[Saved entries]
++++++++

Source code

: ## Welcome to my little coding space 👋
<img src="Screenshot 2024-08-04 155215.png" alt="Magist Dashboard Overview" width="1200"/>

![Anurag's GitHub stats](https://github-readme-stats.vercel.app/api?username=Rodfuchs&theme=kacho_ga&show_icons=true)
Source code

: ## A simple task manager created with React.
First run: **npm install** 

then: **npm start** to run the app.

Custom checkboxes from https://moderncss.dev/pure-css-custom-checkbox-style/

++++++++

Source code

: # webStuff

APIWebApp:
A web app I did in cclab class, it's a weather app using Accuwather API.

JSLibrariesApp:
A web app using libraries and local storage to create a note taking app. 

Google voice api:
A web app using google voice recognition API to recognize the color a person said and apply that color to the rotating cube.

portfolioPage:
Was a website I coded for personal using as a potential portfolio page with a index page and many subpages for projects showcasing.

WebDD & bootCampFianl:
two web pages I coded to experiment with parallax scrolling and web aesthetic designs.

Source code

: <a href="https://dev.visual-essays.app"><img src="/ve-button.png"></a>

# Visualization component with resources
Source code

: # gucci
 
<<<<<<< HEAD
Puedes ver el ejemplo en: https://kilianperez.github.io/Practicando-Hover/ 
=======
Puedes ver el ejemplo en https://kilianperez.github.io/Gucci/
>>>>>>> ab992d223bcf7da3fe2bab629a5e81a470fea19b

++++++++

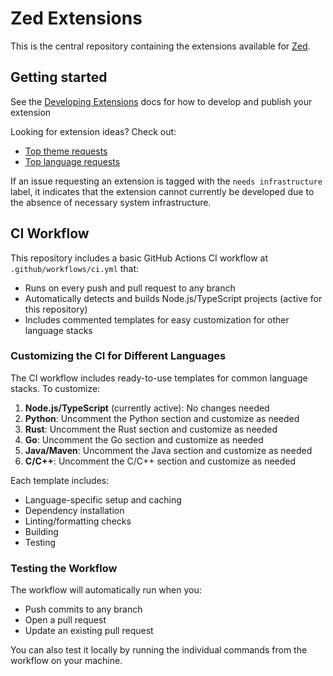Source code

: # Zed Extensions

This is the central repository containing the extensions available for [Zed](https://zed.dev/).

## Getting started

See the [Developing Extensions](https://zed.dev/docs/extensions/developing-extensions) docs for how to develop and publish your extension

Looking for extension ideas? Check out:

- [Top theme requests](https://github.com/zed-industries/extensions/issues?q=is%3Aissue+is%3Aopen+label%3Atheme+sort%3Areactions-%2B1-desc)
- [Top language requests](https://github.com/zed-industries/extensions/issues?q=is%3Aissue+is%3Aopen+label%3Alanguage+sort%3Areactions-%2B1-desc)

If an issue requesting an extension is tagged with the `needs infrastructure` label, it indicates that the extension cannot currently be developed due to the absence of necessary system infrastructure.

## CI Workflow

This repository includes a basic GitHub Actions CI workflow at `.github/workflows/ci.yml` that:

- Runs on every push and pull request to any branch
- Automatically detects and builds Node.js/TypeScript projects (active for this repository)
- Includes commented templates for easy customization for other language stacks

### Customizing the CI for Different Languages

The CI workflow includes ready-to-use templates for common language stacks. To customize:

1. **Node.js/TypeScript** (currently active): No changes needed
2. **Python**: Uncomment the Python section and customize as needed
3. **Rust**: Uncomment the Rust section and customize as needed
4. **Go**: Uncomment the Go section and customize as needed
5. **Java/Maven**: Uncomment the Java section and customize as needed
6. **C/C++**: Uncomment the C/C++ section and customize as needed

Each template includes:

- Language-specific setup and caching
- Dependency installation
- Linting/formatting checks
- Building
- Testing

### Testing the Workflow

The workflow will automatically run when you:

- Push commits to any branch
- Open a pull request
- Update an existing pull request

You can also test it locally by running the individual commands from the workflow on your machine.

++++++++

» WHAT THIS TASK INVOLVES:
Look over the entries above. Copy every line that contains the word "sort".

» SOLUTION FOR THIS EXERCISE:
- [Top theme requests](https://github.com/zed-industries/extensions/issues?q=is%3Aissue+is%3Aopen+label%3Atheme+sort%3Areactions-%2B1-desc)
- [Top language requests](https://github.com/zed-industries/extensions/issues?q=is%3Aissue+is%3Aopen+label%3Alanguage+sort%3Areactions-%2B1-desc)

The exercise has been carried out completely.